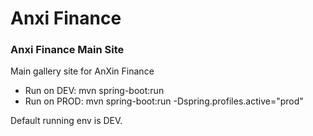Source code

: # Anxi Finance

### Anxi Finance Main Site
Main gallery site for AnXin Finance

* Run on DEV:  mvn spring-boot:run
* Run on PROD: mvn spring-boot:run -Dspring.profiles.active="prod"

Default running env is DEV.
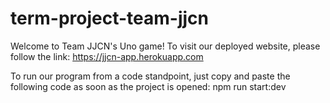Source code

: # term-project-team-jjcn

Welcome to Team JJCN's Uno game! To visit our deployed website, please follow the link:
https://jjcn-app.herokuapp.com

To run our program from a code standpoint, just copy and paste the following code as soon as the project is opened:
npm run start:dev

────────────────────────────────────────

-- BRIEF --
Count up the lines in the records that contain the word "Finance" and reply with that figure only.

-- EXPECTED ANSWER --
3